With all of these changes influencing the insurance industry, the case for claims transformation is clear and compelling. But simply addressing commonly perceived issues and plugging in off-the-shelf technology solutions may not generate strong ROI.  Instead, the critical foundation for successful claims transformation is to identify the unique challenges and solutions specific to each organization.

Implementing an impactful solution

Effectively transforming a company’s claims process requires taking an enterprise-wide view of the process, and studying value drivers and gaps across the claims value chain. It’s vital to engage the right approach, framework, and people to help build an effective transformation road map. 
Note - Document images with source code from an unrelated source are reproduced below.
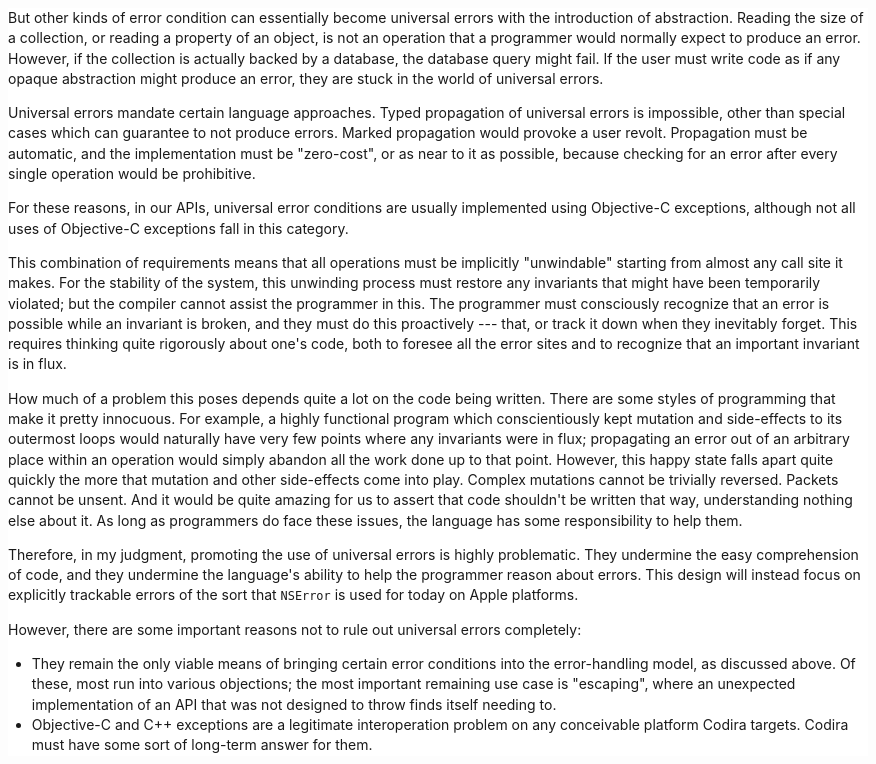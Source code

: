 But other kinds of error condition can essentially become universal
errors with the introduction of abstraction. Reading the size of a
collection, or reading a property of an object, is not an operation that
a programmer would normally expect to produce an error. However, if the
collection is actually backed by a database, the database query might
fail. If the user must write code as if any opaque abstraction might
produce an error, they are stuck in the world of universal errors.

Universal errors mandate certain language approaches. Typed propagation
of universal errors is impossible, other than special cases which can
guarantee to not produce errors. Marked propagation would provoke a user
revolt. Propagation must be automatic, and the implementation must be
"zero-cost", or as near to it as possible, because checking for an error
after every single operation would be prohibitive.

For these reasons, in our APIs, universal error conditions are usually
implemented using Objective-C exceptions, although not all uses of
Objective-C exceptions fall in this category.

This combination of requirements means that all operations must be
implicitly "unwindable" starting from almost any call site it makes. For
the stability of the system, this unwinding process must restore any
invariants that might have been temporarily violated; but the compiler
cannot assist the programmer in this. The programmer must consciously
recognize that an error is possible while an invariant is broken, and
they must do this proactively --- that, or track it down when they
inevitably forget. This requires thinking quite rigorously about one's
code, both to foresee all the error sites and to recognize that an
important invariant is in flux.

How much of a problem this poses depends quite a lot on the code being
written. There are some styles of programming that make it pretty
innocuous. For example, a highly functional program which
conscientiously kept mutation and side-effects to its outermost loops
would naturally have very few points where any invariants were in flux;
propagating an error out of an arbitrary place within an operation would
simply abandon all the work done up to that point. However, this happy
state falls apart quite quickly the more that mutation and other
side-effects come into play. Complex mutations cannot be trivially
reversed. Packets cannot be unsent. And it would be quite amazing for us
to assert that code shouldn't be written that way, understanding nothing
else about it. As long as programmers do face these issues, the language
has some responsibility to help them.

Therefore, in my judgment, promoting the use of universal errors is
highly problematic. They undermine the easy comprehension of code, and
they undermine the language's ability to help the programmer reason
about errors. This design will instead focus on explicitly trackable
errors of the sort that `NSError` is used for today on Apple platforms.

However, there are some important reasons not to rule out universal
errors completely:

-   They remain the only viable means of bringing certain error
    conditions into the error-handling model, as discussed above. Of
    these, most run into various objections; the most important
    remaining use case is "escaping", where an unexpected implementation
    of an API that was not designed to throw finds itself needing to.
-   Objective-C and C++ exceptions are a legitimate interoperation
    problem on any conceivable platform Codira targets. Codira must have
    some sort of long-term answer for them.
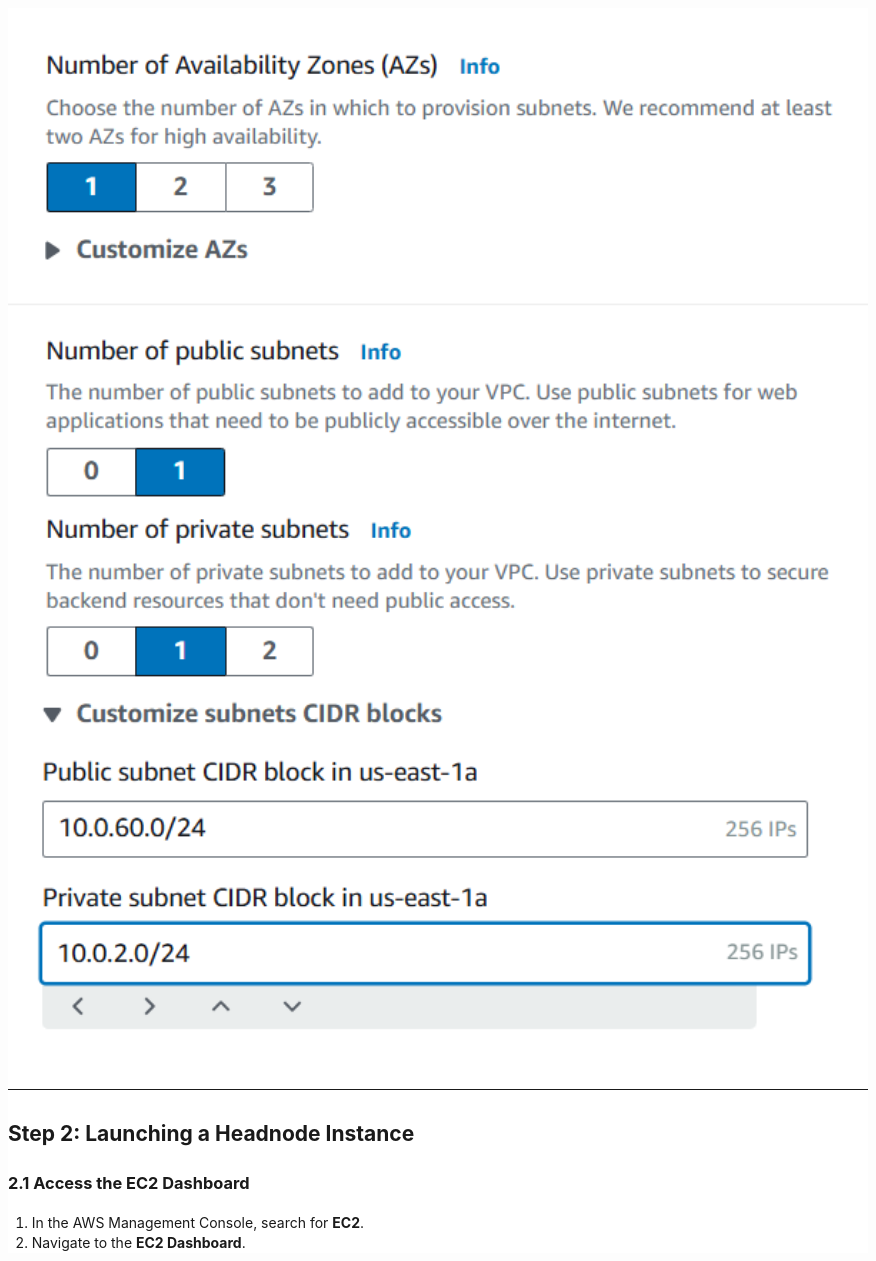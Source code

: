 <p align="center"><img alt="Subnets Configuration" src="../documentation/resources/Screenshot%202024-11-18%20112307.png" width=900 /></p>

---

## **Step 2: Launching a Headnode Instance**

### **2.1 Access the EC2 Dashboard**
1. In the AWS Management Console, search for **EC2**.
2. Navigate to the **EC2 Dashboard**.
Keep in mind that transforming the claims process can transform a company’s bottom line: According to McKinsey, reducing the claims cost by 1 percent is equivalent to a premium income growth of 25 percent. And the claims process is intricately linked with customer satisfaction. Genpact experience shows that less than a third of insurance customers worldwide rate their customer experience as positive, with poor claims handling often cited as a major factor. It is clear that the claims process plays a significant role in driving customer experience.

There are various approaches to making the transformation to a new claims paradigm. For instance, strategy consultants usually focus on business- or product-level changes with an advisory approach. Technology consultants will advise on technology architecture and application design, but offer limited process consulting. Process reengineering, however, is an innovative, bottom-up approach that offers a focused look at designing and implementing IT and analytics that is tied to strategy.

There are usually three steps to a process reengineering solution, including:

1) Diagnostics and analysis
Start with a diagnostic assessment to optimize process, analytics, and technology. This includes cost-benefit analysis as well as industry benchmarking and developing a transformation roadmap.

2) Design
Next, process reengineering consultants design a new targeted operating model, focusing on processes, workforce, and organization. This includes building business intelligence and advanced analytics in addition to automating and enhancing the system’s functionality.

3) Transformation
Finally, the new process, analytics, and technology solutions are implemented, with a focus on change management and project management. As the new system takes hold, process improvements can be documented and business outcomes will be improved. Insurers looking to improve their claims process can do so by using an objective diagnostic view of the claims process and data problems that map directly to potential solutions. By successfully diagnosing and improving claims processes, it is easier for claims process leaders to see their problems, evaluate opportunities, and make the right decisions about process optimization. As part of the process, they can then objectively monetize the costs and benefits associated with transforming the claims function.